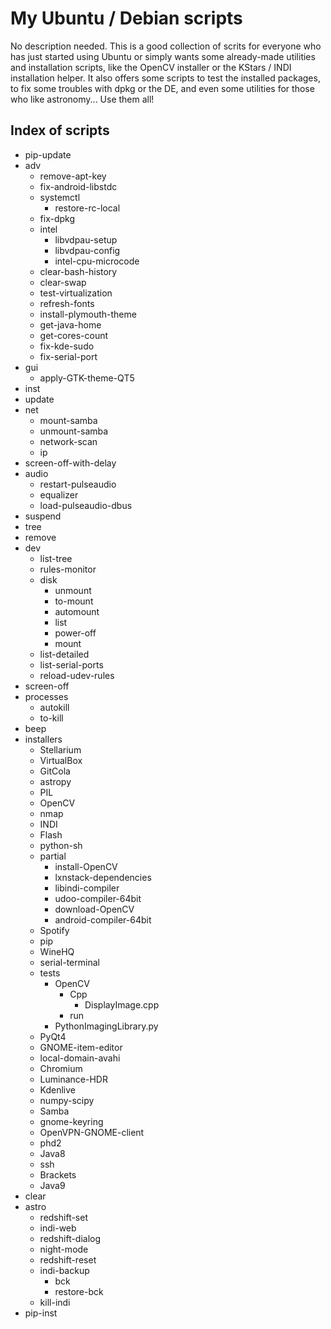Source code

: # My Ubuntu / Debian scripts
No description needed. This is a good collection of scrits for everyone who has just started using Ubuntu or simply wants some already-made utilities and installation scripts, like the OpenCV installer or the KStars / INDI installation helper. It also offers some scripts to test the installed packages, to fix some troubles with dpkg or the DE, and even some utilities for those who like astronomy... Use them all!

## Index of scripts
- pip-update
- adv
	- remove-apt-key
	- fix-android-libstdc
	- systemctl
		- restore-rc-local
	- fix-dpkg
	- intel
		- libvdpau-setup
		- libvdpau-config
		- intel-cpu-microcode
	- clear-bash-history
	- clear-swap
	- test-virtualization
	- refresh-fonts
	- install-plymouth-theme
	- get-java-home
	- get-cores-count
	- fix-kde-sudo
	- fix-serial-port
- gui
	- apply-GTK-theme-QT5
- inst
- update
- net
	- mount-samba
	- unmount-samba
	- network-scan
	- ip
- screen-off-with-delay
- audio
	- restart-pulseaudio
	- equalizer
	- load-pulseaudio-dbus
- suspend
- tree
- remove
- dev
	- list-tree
	- rules-monitor
	- disk
		- unmount
		- to-mount
		- automount
		- list
		- power-off
		- mount
	- list-detailed
	- list-serial-ports
	- reload-udev-rules
- screen-off
- processes
	- autokill
	- to-kill
- beep
- installers
	- Stellarium
	- VirtualBox
	- GitCola
	- astropy
	- PIL
	- OpenCV
	- nmap
	- INDI
	- Flash
	- python-sh
	- partial
		- install-OpenCV
		- lxnstack-dependencies
		- libindi-compiler
		- udoo-compiler-64bit
		- download-OpenCV
		- android-compiler-64bit
	- Spotify
	- pip
	- WineHQ
	- serial-terminal
	- tests
		- OpenCV
			- Cpp
				- DisplayImage.cpp
			- run
		- PythonImagingLibrary.py
	- PyQt4
	- GNOME-item-editor
	- local-domain-avahi
	- Chromium
	- Luminance-HDR
	- Kdenlive
	- numpy-scipy
	- Samba
	- gnome-keyring
	- OpenVPN-GNOME-client
	- phd2
	- Java8
	- ssh
	- Brackets
	- Java9
- clear
- astro
	- redshift-set
	- indi-web
	- redshift-dialog
	- night-mode
	- redshift-reset
	- indi-backup
		- bck
		- restore-bck
	- kill-indi
- pip-inst
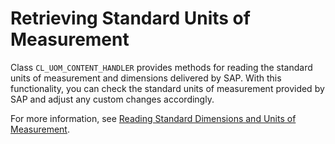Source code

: <!-- loio5225632409dc4791835335bc728bebe9 -->

# Retrieving Standard Units of Measurement

Class `CL_UOM_CONTENT_HANDLER` provides methods for reading the standard units of measurement and dimensions delivered by SAP. With this functionality, you can check the standard units of measurement provided by SAP and adjust any custom changes accordingly.

For more information, see [Reading Standard Dimensions and Units of Measurement](reading-standard-dimensions-and-units-of-measurement-1f8954f.md).

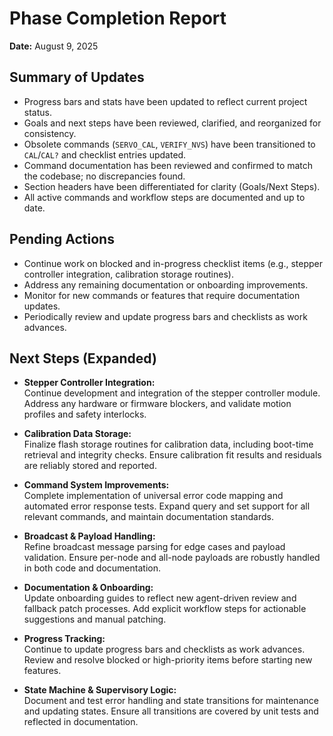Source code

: # Phase Completion Report

**Date:** August 9, 2025

## Summary of Updates

- Progress bars and stats have been updated to reflect current project status.
- Goals and next steps have been reviewed, clarified, and reorganized for consistency.
- Obsolete commands (`SERVO_CAL`, `VERIFY_NVS`) have been transitioned to `CAL`/`CAL?` and checklist entries updated.
- Command documentation has been reviewed and confirmed to match the codebase; no discrepancies found.
- Section headers have been differentiated for clarity (Goals/Next Steps).
- All active commands and workflow steps are documented and up to date.

## Pending Actions

- Continue work on blocked and in-progress checklist items (e.g., stepper controller integration, calibration storage routines).
- Address any remaining documentation or onboarding improvements.
- Monitor for new commands or features that require documentation updates.
- Periodically review and update progress bars and checklists as work advances.

## Next Steps (Expanded)

- **Stepper Controller Integration:**  
  Continue development and integration of the stepper controller module. Address any hardware or firmware blockers, and validate motion profiles and safety interlocks.

- **Calibration Data Storage:**  
  Finalize flash storage routines for calibration data, including boot-time retrieval and integrity checks. Ensure calibration fit results and residuals are reliably stored and reported.

- **Command System Improvements:**  
  Complete implementation of universal error code mapping and automated error response tests. Expand query and set support for all relevant commands, and maintain documentation standards.

- **Broadcast & Payload Handling:**  
  Refine broadcast message parsing for edge cases and payload validation. Ensure per-node and all-node payloads are robustly handled in both code and documentation.

- **Documentation & Onboarding:**  
  Update onboarding guides to reflect new agent-driven review and fallback patch processes. Add explicit workflow steps for actionable suggestions and manual patching.

- **Progress Tracking:**  
  Continue to update progress bars and checklists as work advances. Review and resolve blocked or high-priority items before starting new features.

- **State Machine & Supervisory Logic:**  
  Document and test error handling and state transitions for maintenance and updating states. Ensure all transitions are covered by unit tests and reflected in documentation.
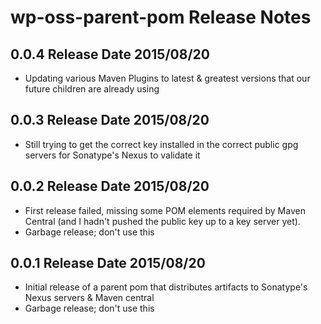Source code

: # wp-oss-parent-pom Release Notes

## 0.0.4 Release Date 2015/08/20

* Updating various Maven Plugins to latest & greatest versions that our future children are already using

## 0.0.3 Release Date 2015/08/20

* Still trying to get the correct key installed in the correct public gpg servers for Sonatype's Nexus to validate it

## 0.0.2 Release Date 2015/08/20

* First release failed, missing some POM elements required by Maven Central (and I hadn't pushed the public key up to a key server yet).
* Garbage release; don't use this

## 0.0.1 Release Date 2015/08/20

* Initial release of a parent pom that distributes artifacts to Sonatype's Nexus servers & Maven central
* Garbage release; don't use this
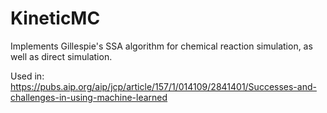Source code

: # KineticMC

Implements Gillespie's SSA algorithm for chemical reaction simulation, as well as direct simulation.

Used in: https://pubs.aip.org/aip/jcp/article/157/1/014109/2841401/Successes-and-challenges-in-using-machine-learned
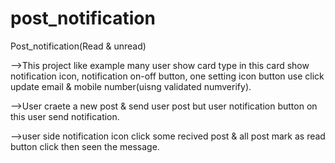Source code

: # post_notification

Post_notification(Read & unread) 

-->This project like example many user show card type in this card show notification icon, notification on-off button,
   one setting icon button use click update email & mobile number(uisng validated numverify). 
   
-->User craete a new post & send user post but user notification button on this user send notification. 

-->user side notification icon click some recived post & all post mark as read button click then seen the message.
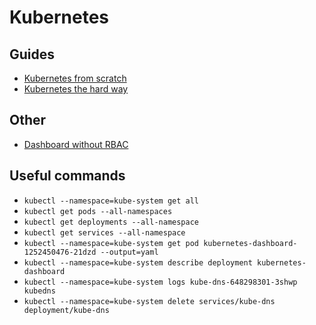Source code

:# Kubernetes

## Guides

* [Kubernetes from scratch](https://kubernetes.io/docs/getting-started-guides/scratch/)
* [Kubernetes the hard way](https://github.com/kelseyhightower/kubernetes-the-hard-way)

## Other
* [Dashboard without RBAC](https://github.com/kubernetes/dashboard/tree/2b4c05b083d6f06d258d4cbc8b2b1b9583b0bc6f/src/deploy)

## Useful commands
* `kubectl --namespace=kube-system get all`
* `kubectl get pods --all-namespaces`
* `kubectl get deployments --all-namespace`
* `kubectl get services --all-namespace`
* `kubectl --namespace=kube-system get pod kubernetes-dashboard-1252450476-21dzd --output=yaml`
* `kubectl --namespace=kube-system describe deployment kubernetes-dashboard`
* `kubectl --namespace=kube-system logs kube-dns-648298301-3shwp kubedns`
* `kubectl --namespace=kube-system delete services/kube-dns deployment/kube-dns`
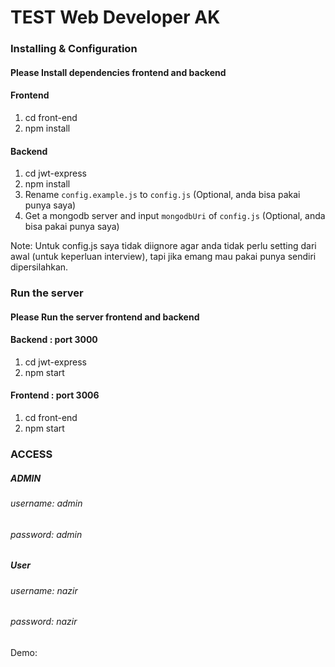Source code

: # TEST Web Developer AK

### Installing & Configuration
#### Please Install dependencies frontend and backend

#### Frontend
1) cd front-end
2) npm install

#### Backend
1) cd jwt-express
2) npm install
3) Rename `config.example.js` to `config.js` (Optional, anda bisa pakai punya saya)
4) Get a mongodb server and input `mongodbUri` of `config.js` (Optional, anda bisa pakai punya saya)

Note: Untuk config.js saya tidak diignore agar anda tidak perlu setting dari awal (untuk keperluan interview), tapi jika emang mau pakai punya sendiri dipersilahkan.

### Run the server
#### Please Run the server frontend and backend

#### Backend : port 3000
1) cd jwt-express
2) npm start

#### Frontend : port 3006
1) cd front-end
2) npm start

### ACCESS

##### ADMIN
###### username: admin
###### password: admin

##### User
###### username: nazir
###### password: nazir

Demo: 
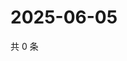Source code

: # 2025-06-05

共 0 条

<!-- BEGIN ZHIHUQUESTIONS -->
<!-- 最后更新时间 Thu Jun 05 2025 13:12:26 GMT+0800 (China Standard Time) -->

<!-- END ZHIHUQUESTIONS -->
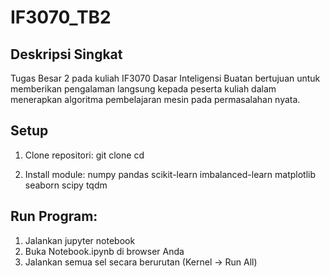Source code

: # IF3070_TB2

## Deskripsi Singkat
Tugas Besar 2 pada kuliah IF3070 Dasar Inteligensi Buatan bertujuan untuk memberikan pengalaman langsung kepada peserta kuliah dalam menerapkan algoritma pembelajaran mesin pada permasalahan nyata.

## Setup
1. Clone repositori:
git clone <url-repositori>
cd <nama-repositori>

2. Install module:
numpy
pandas
scikit-learn
imbalanced-learn
matplotlib
seaborn
scipy
tqdm

## Run Program:
1. Jalankan jupyter notebook
2. Buka Notebook.ipynb di browser Anda
3. Jalankan semua sel secara berurutan (Kernel -> Run All)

_EXERCISE AIM_
In the material above, tally each line where "updated" appears, and respond with only the tally.

_EXERCISE ANSWER_
2